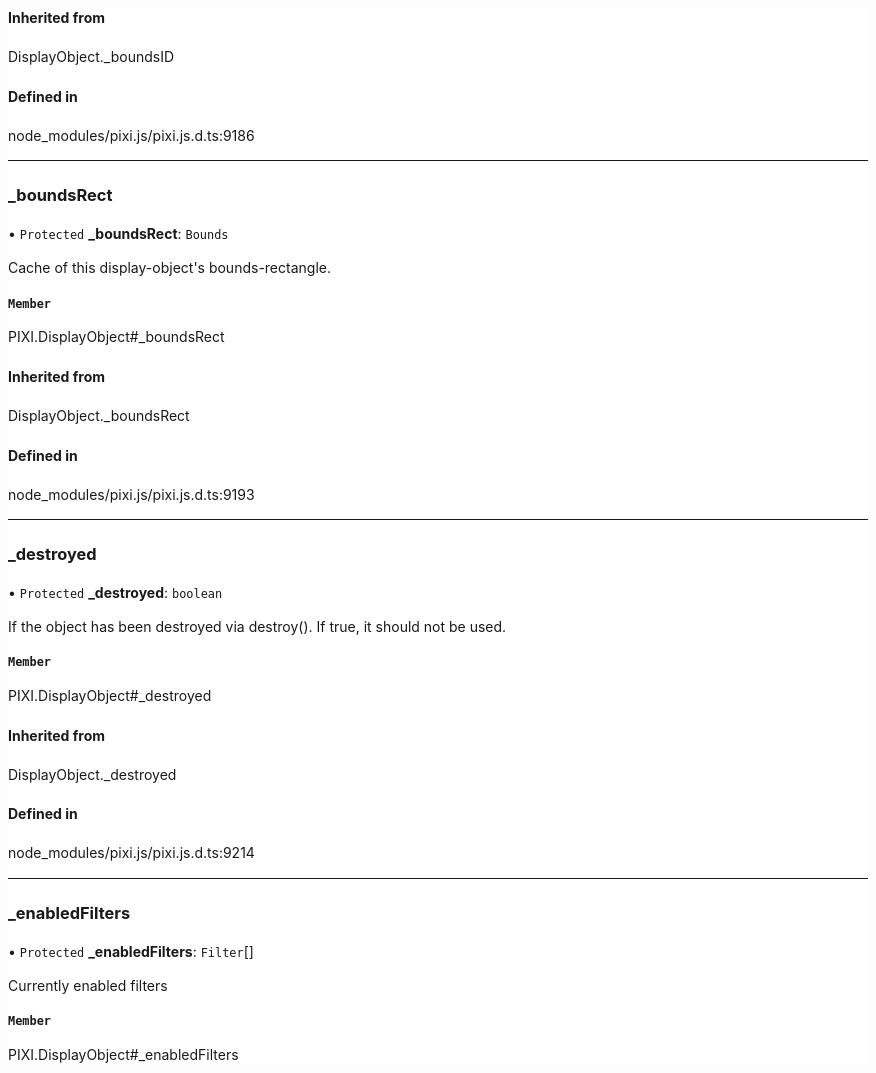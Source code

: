 #### Inherited from

DisplayObject.\_boundsID

#### Defined in

node_modules/pixi.js/pixi.js.d.ts:9186

___

### \_boundsRect

• `Protected` **\_boundsRect**: `Bounds`

Cache of this display-object's bounds-rectangle.

**`Member`**

PIXI.DisplayObject#_boundsRect

#### Inherited from

DisplayObject.\_boundsRect

#### Defined in

node_modules/pixi.js/pixi.js.d.ts:9193

___

### \_destroyed

• `Protected` **\_destroyed**: `boolean`

If the object has been destroyed via destroy(). If true, it should not be used.

**`Member`**

PIXI.DisplayObject#_destroyed

#### Inherited from

DisplayObject.\_destroyed

#### Defined in

node_modules/pixi.js/pixi.js.d.ts:9214

___

### \_enabledFilters

• `Protected` **\_enabledFilters**: `Filter`[]

Currently enabled filters

**`Member`**

PIXI.DisplayObject#_enabledFilters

◆ What the task asks ◆
Retype the data above exactly. Do not carry over any images.

◆ Answer section ◆
Source code

: #### Inherited from

DisplayObject.\_boundsID

#### Defined in

node_modules/pixi.js/pixi.js.d.ts:9186

___

### \_boundsRect

• `Protected` **\_boundsRect**: `Bounds`

Cache of this display-object's bounds-rectangle.

**`Member`**

PIXI.DisplayObject#_boundsRect

#### Inherited from

DisplayObject.\_boundsRect

#### Defined in

node_modules/pixi.js/pixi.js.d.ts:9193

___

### \_destroyed

• `Protected` **\_destroyed**: `boolean`

If the object has been destroyed via destroy(). If true, it should not be used.

**`Member`**

PIXI.DisplayObject#_destroyed

#### Inherited from

DisplayObject.\_destroyed

#### Defined in

node_modules/pixi.js/pixi.js.d.ts:9214

___

### \_enabledFilters

• `Protected` **\_enabledFilters**: `Filter`[]

Currently enabled filters

**`Member`**

PIXI.DisplayObject#_enabledFilters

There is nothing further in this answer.